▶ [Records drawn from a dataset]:
# # # # # # #
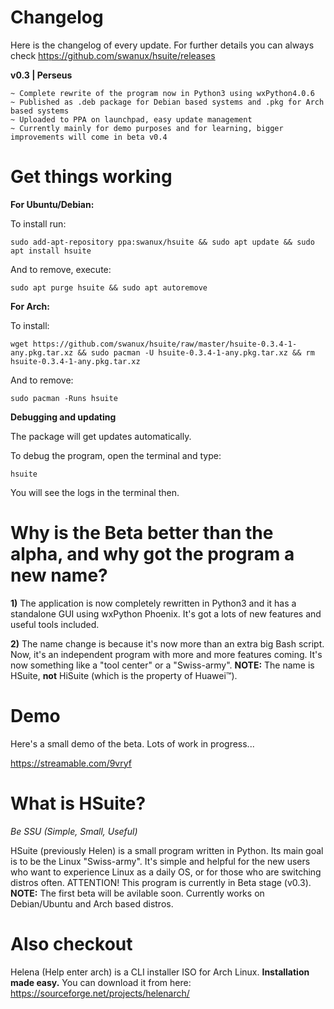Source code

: # Changelog
Here is the changelog of every update. For further details you can always check https://github.com/swanux/hsuite/releases

**v0.3 | Perseus**

    ~ Complete rewrite of the program now in Python3 using wxPython4.0.6
    ~ Published as .deb package for Debian based systems and .pkg for Arch based systems
    ~ Uploaded to PPA on launchpad, easy update management
    ~ Currently mainly for demo purposes and for learning, bigger improvements will come in beta v0.4

# Get things working

**For Ubuntu/Debian:**

To install run:

    sudo add-apt-repository ppa:swanux/hsuite && sudo apt update && sudo apt install hsuite
    
And to remove, execute:

    sudo apt purge hsuite && sudo apt autoremove
    
**For Arch:**

To install:

    wget https://github.com/swanux/hsuite/raw/master/hsuite-0.3.4-1-any.pkg.tar.xz && sudo pacman -U hsuite-0.3.4-1-any.pkg.tar.xz && rm hsuite-0.3.4-1-any.pkg.tar.xz
    
And to remove:

    sudo pacman -Runs hsuite
    
**Debugging and updating**

The package will get updates automatically.

To debug the program, open the terminal and type:

    hsuite
    
You will see the logs in the terminal then.

# Why is the Beta better than the alpha, and why got the program a new name?

**1)** The application is now completely rewritten in Python3 and it has a standalone GUI using wxPython Phoenix. It's got a lots of new features and useful tools included.

**2)** The name change is because it's now more than an extra big Bash script. Now, it's an independent program with more and more features coming. It's now something like a "tool center" or a "Swiss-army". **NOTE:** The name is HSuite, **not** HiSuite (which is the property of Huawei™).

# Demo

Here's a small demo of the beta. Lots of work in progress...

https://streamable.com/9vryf

# What is HSuite?

*Be SSU (Simple, Small, Useful)*

HSuite (previously Helen) is a small program written in Python. Its main goal is to be the Linux "Swiss-army". It's simple and helpful for the new users who want to experience Linux as a daily OS, or for those who are switching distros often. ATTENTION! This program is currently in Beta stage (v0.3). **NOTE:** The first beta will be avilable soon. 
Currently works on Debian/Ubuntu and Arch based distros.

# Also checkout

Helena (Help enter arch) is a CLI installer ISO for Arch Linux. **Installation made easy.**
You can download it from here: https://sourceforge.net/projects/helenarch/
# # # # # # #
▶ [Task directions]:
Every line above that holds the word "distros" needs to be copied.

▶ [Your response]:
HSuite (previously Helen) is a small program written in Python. Its main goal is to be the Linux "Swiss-army". It's simple and helpful for the new users who want to experience Linux as a daily OS, or for those who are switching distros often. ATTENTION! This program is currently in Beta stage (v0.3). **NOTE:** The first beta will be avilable soon. 
Currently works on Debian/Ubuntu and Arch based distros.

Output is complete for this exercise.